STORY: Israel’s biggest municipalities shut down its Mediterranean beaches on Sunday (August 25) as tourists and local residents said they were taking precautions in the wake of extraordinary exchange of missile fire between Israel and Hezbollah.
Tel Aviv and Haifa’s city halls, as well as other coastal towns, announced they were closing their beaches after the Israeli military told people to limit gatherings.
Disappointed tourists and residents took elsewhere, but the restrictions were lifted several hours later, authorities said, as the cross-border fire abated.
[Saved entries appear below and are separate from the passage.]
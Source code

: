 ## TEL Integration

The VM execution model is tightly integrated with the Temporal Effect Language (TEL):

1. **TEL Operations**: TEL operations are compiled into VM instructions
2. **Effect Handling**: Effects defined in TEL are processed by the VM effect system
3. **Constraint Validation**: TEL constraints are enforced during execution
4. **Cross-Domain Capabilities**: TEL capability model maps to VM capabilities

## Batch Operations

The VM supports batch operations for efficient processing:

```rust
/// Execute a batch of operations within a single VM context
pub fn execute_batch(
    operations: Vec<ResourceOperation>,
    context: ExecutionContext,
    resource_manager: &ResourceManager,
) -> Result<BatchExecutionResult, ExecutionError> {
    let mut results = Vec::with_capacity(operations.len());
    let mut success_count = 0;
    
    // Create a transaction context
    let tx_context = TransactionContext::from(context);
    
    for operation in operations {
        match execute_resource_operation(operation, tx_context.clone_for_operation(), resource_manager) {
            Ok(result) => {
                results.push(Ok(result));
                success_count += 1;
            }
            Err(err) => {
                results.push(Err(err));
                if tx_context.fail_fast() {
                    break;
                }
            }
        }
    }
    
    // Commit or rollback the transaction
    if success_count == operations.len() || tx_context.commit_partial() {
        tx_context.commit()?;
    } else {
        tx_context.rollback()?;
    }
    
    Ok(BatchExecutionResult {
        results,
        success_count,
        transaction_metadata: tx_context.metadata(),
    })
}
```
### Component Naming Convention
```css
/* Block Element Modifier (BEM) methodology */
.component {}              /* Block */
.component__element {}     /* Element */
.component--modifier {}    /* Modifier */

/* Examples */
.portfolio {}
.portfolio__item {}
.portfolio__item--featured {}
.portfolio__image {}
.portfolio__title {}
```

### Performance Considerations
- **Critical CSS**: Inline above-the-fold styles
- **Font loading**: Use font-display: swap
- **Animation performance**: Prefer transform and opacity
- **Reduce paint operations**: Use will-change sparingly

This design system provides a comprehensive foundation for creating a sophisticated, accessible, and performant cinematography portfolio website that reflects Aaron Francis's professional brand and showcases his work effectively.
Earlier in the day, Hezbollah launched hundreds of rockets and drones at Israel, as Israel’s military said it struck Lebanon with around 100 jets to thwart a bigger attack, in one of the biggest clashes in more than 10 months of border warfare.
The streets of the northern port city of Haifa appeared empty on Sunday, but residents said “there was no panic.”
“We don’t want war. You only lose in a war,” said 57-year-old Haifa resident, Miri Brent who sat with a friend at a relatively empty cafe.
Any major escalation in the fighting, which began in parallel with the war in Gaza, risks morphing into a regional conflagration drawing in Hezbollah’s backer Iran and Israel’s main ally the United States.
The Iran-backed Lebanese group said it had fired 320 Katyusha rockets towards Israel and hit 11 military targets in what it called the first phase of its retaliation for Israel’s assassination of Fuad Shukr, a senior commander, last month.
Israel’s military said it had foiled a much larger attack with pre-emptive airstrikes after assessing that Hezbollah was preparing to launch the barrage, using 100 jets to strike more than 40 Hezbollah launch sites in southern Lebanon.
The strikes destroyed thousands of launcher barrels, aimed mostly at northern Israel but also targeting some central areas, Israel’s military said.
Hezbollah dismissed Israel’s statement that the group’s attack had been foiled with pre-emptive strikes, saying it had been able to launch its drones as planned and that the rest of its response to Shukr’s killing would take “some time”.
Expectations of an escalation had risen since a missile strike in the Israeli-occupied Golan Heights last month killed 12 youngsters and the Israeli military assassinated Shukr in Beirut in response.